Bharangin, A Diterpenoid, Enhances the Sensitivity of Pancreatic Cancer Cells to Gemcitabine Through Involvement of Long Non‐Coding RNAs and Nuclear Factor‐κB

ABSTRACT Pancreatic cancer (PaCa) manifests as an aggressive tumour due to the late occurrence of early symptoms. The overall 5‐year survival rate of PaCa is merely 2%–9%. Bharangin (BG), a diterpenoid quinonemethide known for its anti‐cancer activities, was investigated in a preclinical PaCa model. A dose‐ and time‐dependent suppression in the viability of PaCa cells was observed by BG. The diterpenoid suppressed the level of tumorigenic proteins in PaCa cells. As evident from phosphatidylserine externalisation, acridine orange (AO)/propidium iodide (PI) staining, cell cycle analysis and DNA laddering, BG was found to induce apoptosis in PaCa cells. An accumulation in the sub‐G1 population was observed by BG. The diterpenoid induced depolarization in the mitochondrial membrane potential and enhanced the PaCa cells' sensitivity to gemcitabine (GEM).

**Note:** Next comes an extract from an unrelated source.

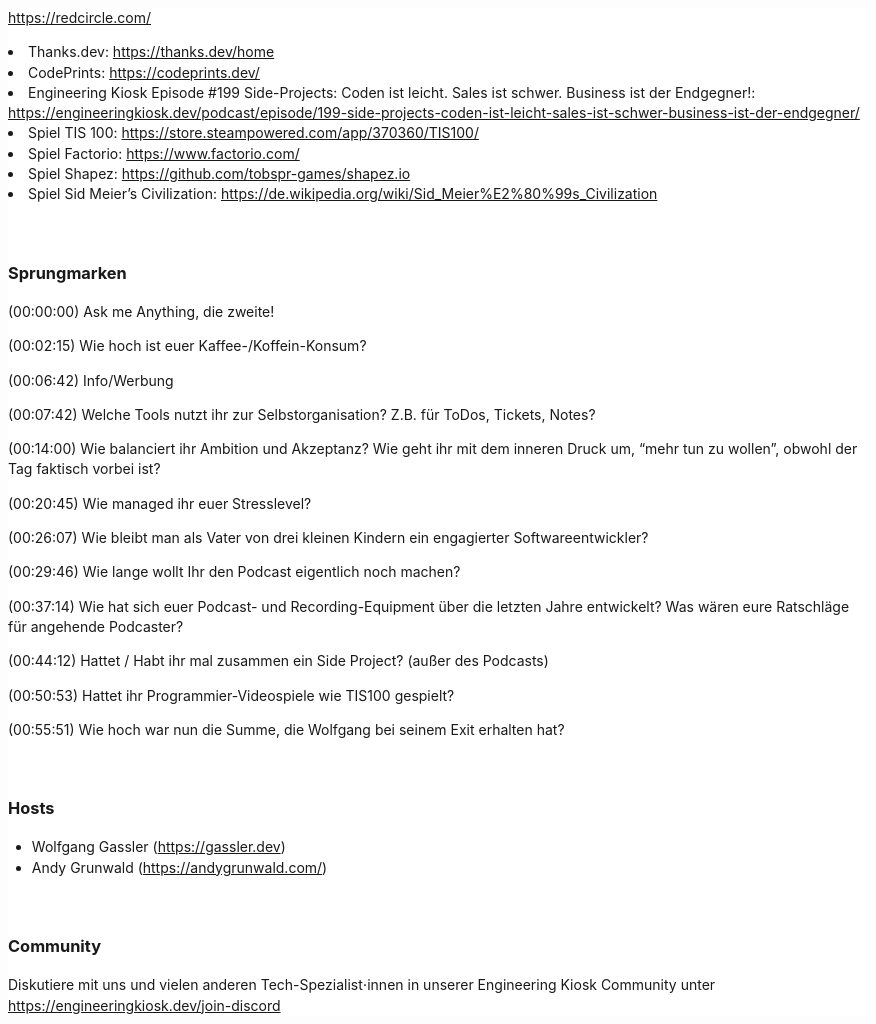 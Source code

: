 <a href="https://redcircle.com/" rel="nofollow">https://redcircle.com/</a></li><li>Thanks.dev: <a href="https://thanks.dev/home" rel="nofollow">https://thanks.dev/home</a></li><li>CodePrints: <a href="https://codeprints.dev/" rel="nofollow">https://codeprints.dev/</a></li><li>Engineering Kiosk Episode #199 Side-Projects: Coden ist leicht. Sales ist schwer. Business ist der Endgegner!: <a href="https://engineeringkiosk.dev/podcast/episode/199-side-projects-coden-ist-leicht-sales-ist-schwer-business-ist-der-endgegner/">https://engineeringkiosk.dev/podcast/episode/199-side-projects-coden-ist-leicht-sales-ist-schwer-business-ist-der-endgegner/</a></li><li>Spiel TIS 100: <a href="https://store.steampowered.com/app/370360/TIS100/" rel="nofollow">https://store.steampowered.com/app/370360/TIS100/</a></li><li>Spiel Factorio: <a href="https://www.factorio.com/" rel="nofollow">https://www.factorio.com/</a></li><li>Spiel Shapez: <a href="https://github.com/tobspr-games/shapez.io" rel="nofollow">https://github.com/tobspr-games/shapez.io</a></li><li>Spiel Sid Meier’s Civilization: <a href="https://de.wikipedia.org/wiki/Sid_Meier%E2%80%99s_Civilization" rel="nofollow">https://de.wikipedia.org/wiki/Sid_Meier%E2%80%99s_Civilization</a></li></ul><p><br></p><h3 id="sprungmarken">Sprungmarken</h3><p>(00:00:00) Ask me Anything, die zweite!</p><p>(00:02:15) Wie hoch ist euer Kaffee-/Koffein-Konsum?</p><p>(00:06:42) Info/Werbung</p><p>(00:07:42) Welche Tools nutzt ihr zur Selbstorganisation? Z.B. für ToDos, Tickets, Notes?</p><p>(00:14:00) Wie balanciert ihr Ambition und Akzeptanz? Wie geht ihr mit dem inneren Druck um, “mehr tun zu wollen”, obwohl der Tag faktisch vorbei ist?</p><p>(00:20:45) Wie managed ihr euer Stresslevel?</p><p>(00:26:07) Wie bleibt man als Vater von drei kleinen Kindern ein engagierter Softwareentwickler?</p><p>(00:29:46) Wie lange wollt Ihr den Podcast eigentlich noch machen?</p><p>(00:37:14) Wie hat sich euer Podcast- und Recording-Equipment über die letzten Jahre entwickelt? Was wären eure Ratschläge für angehende Podcaster?</p><p>(00:44:12) Hattet / Habt ihr mal zusammen ein Side Project? (außer des Podcasts)</p><p>(00:50:53) Hattet ihr Programmier-Videospiele wie TIS100 gespielt?</p><p>(00:55:51) Wie hoch war nun die Summe, die Wolfgang bei seinem Exit erhalten hat?</p><p><br></p><h3 id="hosts">Hosts</h3><ul><li>Wolfgang Gassler (<a href="https://gassler.dev" rel="nofollow">https://gassler.dev</a>) </li><li>Andy Grunwald (<a href="https://andygrunwald.com/" rel="nofollow">https://andygrunwald.com/</a>)</li></ul><p><br></p><h3 id="community">Community</h3><p>Diskutiere mit uns und vielen anderen Tech-Spezialist⋅innen in unserer Engineering Kiosk Community unter <a href="https://engineeringkiosk.dev/join-discord">https://engineeringkiosk.dev/join-discord</a> </p>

The cancer‐associated lncRNAs were also modulated by both BG and GEM in PaCa cells. BG also suppressed the p65 nuclear translocation induced by TNF‐α in PaCa cells. Overall, BG exhibits activities in PaCa cells. The suppression of NF‐κB activation and the modulation of lncRNAs expression may provide a basis for further exploration of BG as a therapeutic agent in PaCa.